In a recent Alberta decision, Catch Engineering Partnership v Mai, the Court of King’s Bench of Alberta was asked to determine whether an employee had breached the terms of his employment agreement when he quit, immediately solicited a client of his employer before his resignation was effective, lied about his intentions to his employer, then joined a competitor and began working for the client. The Court awarded $112,000 in damages to the employer, finding that the employee had breached both his non-solicitation and confidentiality clauses, which the Court found amounted to a “flagrant” breach of the employee’s duty of good faith.

It is a welcome decision for many employers, who often face the challenge of enforcing restrictive covenants and confidentiality clauses after a former employee moves to a competitor and takes clients with them.

Background Facts

Binh Mai was an electrical engineer. He was hired by the Plaintiff, Catch Engineering Partnership (Catch) in February 2019 and entered into an employment agreement, as well as a confidentiality agreement, outlining the terms of his employment (the Agreements).

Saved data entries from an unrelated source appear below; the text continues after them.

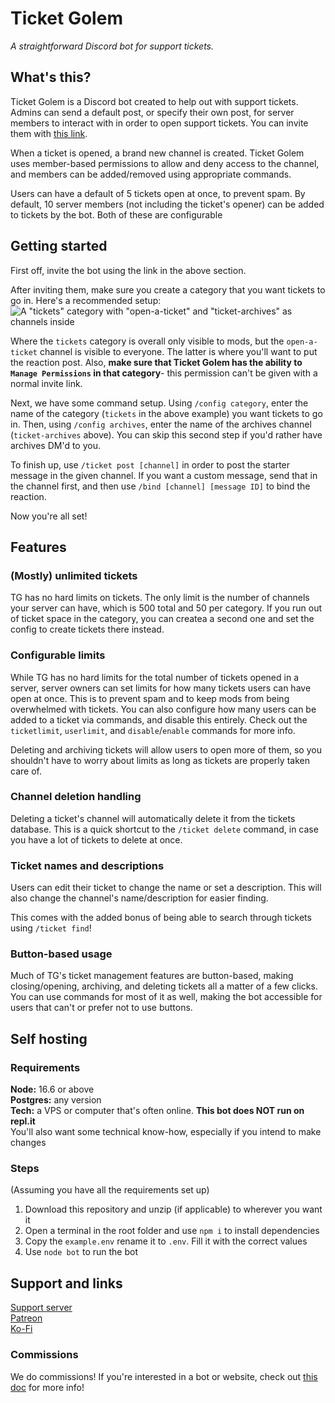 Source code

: # Ticket Golem
*A straightforward Discord bot for support tickets.*

## What's this?
Ticket Golem is a Discord bot created to help out with support tickets. Admins can send a default post, or specify their own post, for server members to interact with in order to open support tickets. You can invite them with [this link](https://discordapp.com/api/oauth2/authorize?client_id=649629984930922506&permissions=60496&scope=bot).

When a ticket is opened, a brand new channel is created. Ticket Golem uses member-based permissions to allow and deny access to the channel, and members can be added/removed using appropriate commands.

Users can have a default of 5 tickets open at once, to prevent spam. By default, 10 server members (not including the ticket's opener) can be added to tickets by the bot. Both of these are configurable

## Getting started
First off, invite the bot using the link in the above section.

After inviting them, make sure you create a category that you want tickets to go in. Here's a recommended setup:  
![A "tickets" category with "open-a-ticket" and "ticket-archives" as channels inside](https://cdn.discordapp.com/attachments/587885462740271104/1072928883755733042/image.png)

Where the `tickets` category is overall only visible to mods, but the `open-a-ticket` channel is visible to everyone. The latter is where you'll want to put the reaction post. Also, **make sure that Ticket Golem has the ability to `Manage Permissions` in that category**- this permission can't be given with a normal invite link.

Next, we have some command setup. Using `/config category`, enter the name of the category (`tickets` in the above example) you want tickets to go in. Then, using `/config archives`, enter the name of the archives channel (`ticket-archives` above). You can skip this second step if you'd rather have archives DM'd to you.

To finish up, use `/ticket post [channel]` in order to post the starter message in the given channel. If you want a custom message, send that in the channel first, and then use `/bind [channel] [message ID]` to bind the reaction.

Now you're all set!

## Features
### (Mostly) unlimited tickets
TG has no hard limits on tickets. The only limit is the number of channels your server can have, which is 500 total and 50 per category. If you run out of ticket space in the category, you can createa a second one and set the config to create tickets there instead.

### Configurable limits
While TG has no hard limits for the total number of tickets opened in a server, server owners can set limits for how many tickets users can have open at once. This is to prevent spam and to keep mods from being overwhelmed with tickets. You can also configure how many users can be added to a ticket via commands, and disable this entirely. Check out the `ticketlimit`, `userlimit`, and `disable`/`enable` commands for more info.

Deleting and archiving tickets will allow users to open more of them, so you shouldn't have to worry about limits as long as tickets are properly taken care of.

### Channel deletion handling
Deleting a ticket's channel will automatically delete it from the tickets database. This is a quick shortcut to the `/ticket delete` command, in case you have a lot of tickets to delete at once.

### Ticket names and descriptions
Users can edit their ticket to change the name or set a description. This will also change the channel's name/description for easier finding.

This comes with the added bonus of being able to search through tickets using `/ticket find`!

### Button-based usage
Much of TG's ticket management features are button-based, making closing/opening, archiving, and deleting tickets all a matter of a few clicks. You can use commands for most of it as well, making the bot accessible for users that can't or prefer not to use buttons.

## Self hosting
### Requirements
**Node:** 16.6 or above  
**Postgres:** any version  
**Tech:** a VPS or computer that's often online. **This bot does NOT run on repl.it**  
You'll also want some technical know-how, especially if you intend to make changes

### Steps
(Assuming you have all the requirements set up)
1. Download this repository and unzip (if applicable) to wherever you want it
2. Open a terminal in the root folder and use `npm i` to install dependencies
3. Copy the `example.env` rename it to `.env`. Fill it with the correct values
4. Use `node bot` to run the bot

## Support and links
[Support server](https://discord.gg/EvDmXGt)  
[Patreon](https://patreon.com/greysdawn)  
[Ko-Fi](https://ko-fi.com/greysdawn)

### Commissions
We do commissions! If you're interested in a bot or website, check out [this doc](https://docs.google.com/document/d/1hvqvqdWj0mpHeNjo_mr2AHF7La32nkp4BDLxO1dvTHw/edit?usp=drivesdk) for more info!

The Agreements contained the following non-solicitation clause:

During the term of this Agreement and for a period of twelve (12) months from the effective date of termination of employment, either by the Employee or CEP [Catch], the Employee shall not:

(a)   intentionally act in any manner that is detrimental to the relations between CEP and CEP’s clients, suppliers, contractors, employees or others; and

(b)   Directly or indirectly contact or solicit any customers of CEP or any of its subsidiaries or affiliates with whom he or she has dealt during the twelve (12) months prior to his or her termination, for the purpose of inviting, encouraging or requesting any CEP customer to transfer from CEP to the Employee or the Employee’s new employer, or to otherwise discontinue its patronage and business relationship with CEP,

and for a period of twenty-four (24) months from the effective date of termination of employment, either by Employee or CEP, the Employee shall not:

(c)   solicit, induce, recruit or encourage any of CEP’s employee’s or contractors that existed before or after entering into this Agreement.

The Agreements also contained a confidentiality clause, requiring Mr. Mai to maintain confidentiality over Catch’s technical data, trade secrets, know-how, and other confidential information related to Catch’s business, finances, accounts, and clients.

Once hired, Mr. Mai was seconded directly to Catch’s client, CNRL, where he worked directly with the client in-house.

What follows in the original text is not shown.